→ Work order:
Go through the entries one line at a time, and gather every line that has the word "JiVitA".

******

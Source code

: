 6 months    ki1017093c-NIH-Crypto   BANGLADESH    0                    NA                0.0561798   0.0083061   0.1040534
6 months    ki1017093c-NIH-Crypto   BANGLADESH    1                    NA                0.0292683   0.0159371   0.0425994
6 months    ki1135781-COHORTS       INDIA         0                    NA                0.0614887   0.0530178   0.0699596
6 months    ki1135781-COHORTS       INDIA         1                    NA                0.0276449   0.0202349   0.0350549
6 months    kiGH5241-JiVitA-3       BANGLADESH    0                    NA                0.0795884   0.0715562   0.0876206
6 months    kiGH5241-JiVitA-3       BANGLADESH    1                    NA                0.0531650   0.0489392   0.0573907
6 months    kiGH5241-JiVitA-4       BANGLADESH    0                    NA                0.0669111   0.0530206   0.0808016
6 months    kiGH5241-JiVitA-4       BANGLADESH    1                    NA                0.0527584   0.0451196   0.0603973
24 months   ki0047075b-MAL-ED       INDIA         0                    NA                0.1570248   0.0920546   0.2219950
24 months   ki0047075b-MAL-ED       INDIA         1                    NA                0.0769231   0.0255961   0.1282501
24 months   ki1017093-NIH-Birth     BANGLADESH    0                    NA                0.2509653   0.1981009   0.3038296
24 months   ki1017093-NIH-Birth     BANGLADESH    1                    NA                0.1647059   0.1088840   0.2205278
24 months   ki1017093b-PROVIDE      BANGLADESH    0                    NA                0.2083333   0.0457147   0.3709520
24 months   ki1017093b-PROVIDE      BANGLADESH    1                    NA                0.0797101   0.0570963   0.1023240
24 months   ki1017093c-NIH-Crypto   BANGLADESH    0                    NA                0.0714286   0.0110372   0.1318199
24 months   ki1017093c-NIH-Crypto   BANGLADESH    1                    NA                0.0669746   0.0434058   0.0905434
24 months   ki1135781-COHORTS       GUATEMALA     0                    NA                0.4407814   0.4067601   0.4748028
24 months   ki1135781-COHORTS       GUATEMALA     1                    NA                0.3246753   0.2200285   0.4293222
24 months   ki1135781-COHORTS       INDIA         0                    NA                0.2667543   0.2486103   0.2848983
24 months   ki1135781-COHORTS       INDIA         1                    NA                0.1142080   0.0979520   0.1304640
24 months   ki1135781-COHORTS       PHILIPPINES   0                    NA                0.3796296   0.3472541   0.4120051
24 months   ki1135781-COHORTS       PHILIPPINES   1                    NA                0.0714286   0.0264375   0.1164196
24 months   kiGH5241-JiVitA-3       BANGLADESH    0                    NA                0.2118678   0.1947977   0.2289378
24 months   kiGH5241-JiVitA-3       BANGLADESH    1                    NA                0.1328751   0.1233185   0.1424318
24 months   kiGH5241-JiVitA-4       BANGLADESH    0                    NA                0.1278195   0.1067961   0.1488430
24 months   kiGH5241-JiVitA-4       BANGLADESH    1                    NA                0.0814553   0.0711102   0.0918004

******

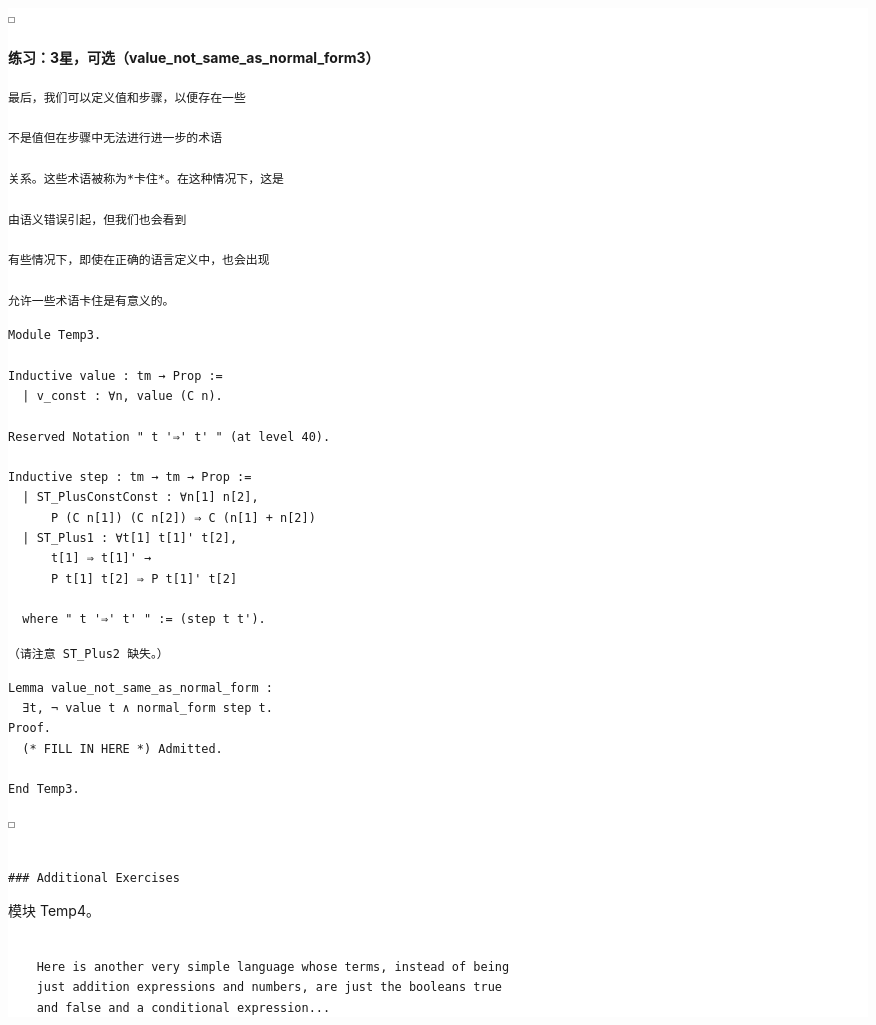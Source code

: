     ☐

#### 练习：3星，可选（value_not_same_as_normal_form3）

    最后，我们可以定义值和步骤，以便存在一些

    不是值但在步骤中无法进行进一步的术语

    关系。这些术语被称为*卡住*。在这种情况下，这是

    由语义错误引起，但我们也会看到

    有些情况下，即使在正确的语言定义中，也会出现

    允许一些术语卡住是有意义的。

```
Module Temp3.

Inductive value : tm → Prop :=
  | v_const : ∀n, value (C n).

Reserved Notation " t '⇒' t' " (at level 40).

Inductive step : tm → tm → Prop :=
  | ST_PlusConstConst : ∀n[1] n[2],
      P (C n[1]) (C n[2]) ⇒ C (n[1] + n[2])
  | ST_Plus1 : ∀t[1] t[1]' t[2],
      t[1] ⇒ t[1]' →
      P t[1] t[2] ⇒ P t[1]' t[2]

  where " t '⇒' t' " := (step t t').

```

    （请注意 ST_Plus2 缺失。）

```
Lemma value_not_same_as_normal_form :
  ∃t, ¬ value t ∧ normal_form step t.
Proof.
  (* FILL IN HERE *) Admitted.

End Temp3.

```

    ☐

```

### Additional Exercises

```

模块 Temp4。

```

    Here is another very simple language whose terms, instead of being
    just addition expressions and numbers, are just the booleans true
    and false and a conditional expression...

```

******

→ Written solution:
6 months    kiGH5241-JiVitA-3       BANGLADESH    0                    NA                0.0795884   0.0715562   0.0876206
6 months    kiGH5241-JiVitA-3       BANGLADESH    1                    NA                0.0531650   0.0489392   0.0573907
6 months    kiGH5241-JiVitA-4       BANGLADESH    0                    NA                0.0669111   0.0530206   0.0808016
6 months    kiGH5241-JiVitA-4       BANGLADESH    1                    NA                0.0527584   0.0451196   0.0603973
24 months   kiGH5241-JiVitA-3       BANGLADESH    0                    NA                0.2118678   0.1947977   0.2289378
24 months   kiGH5241-JiVitA-3       BANGLADESH    1                    NA                0.1328751   0.1233185   0.1424318
24 months   kiGH5241-JiVitA-4       BANGLADESH    0                    NA                0.1278195   0.1067961   0.1488430
24 months   kiGH5241-JiVitA-4       BANGLADESH    1                    NA                0.0814553   0.0711102   0.0918004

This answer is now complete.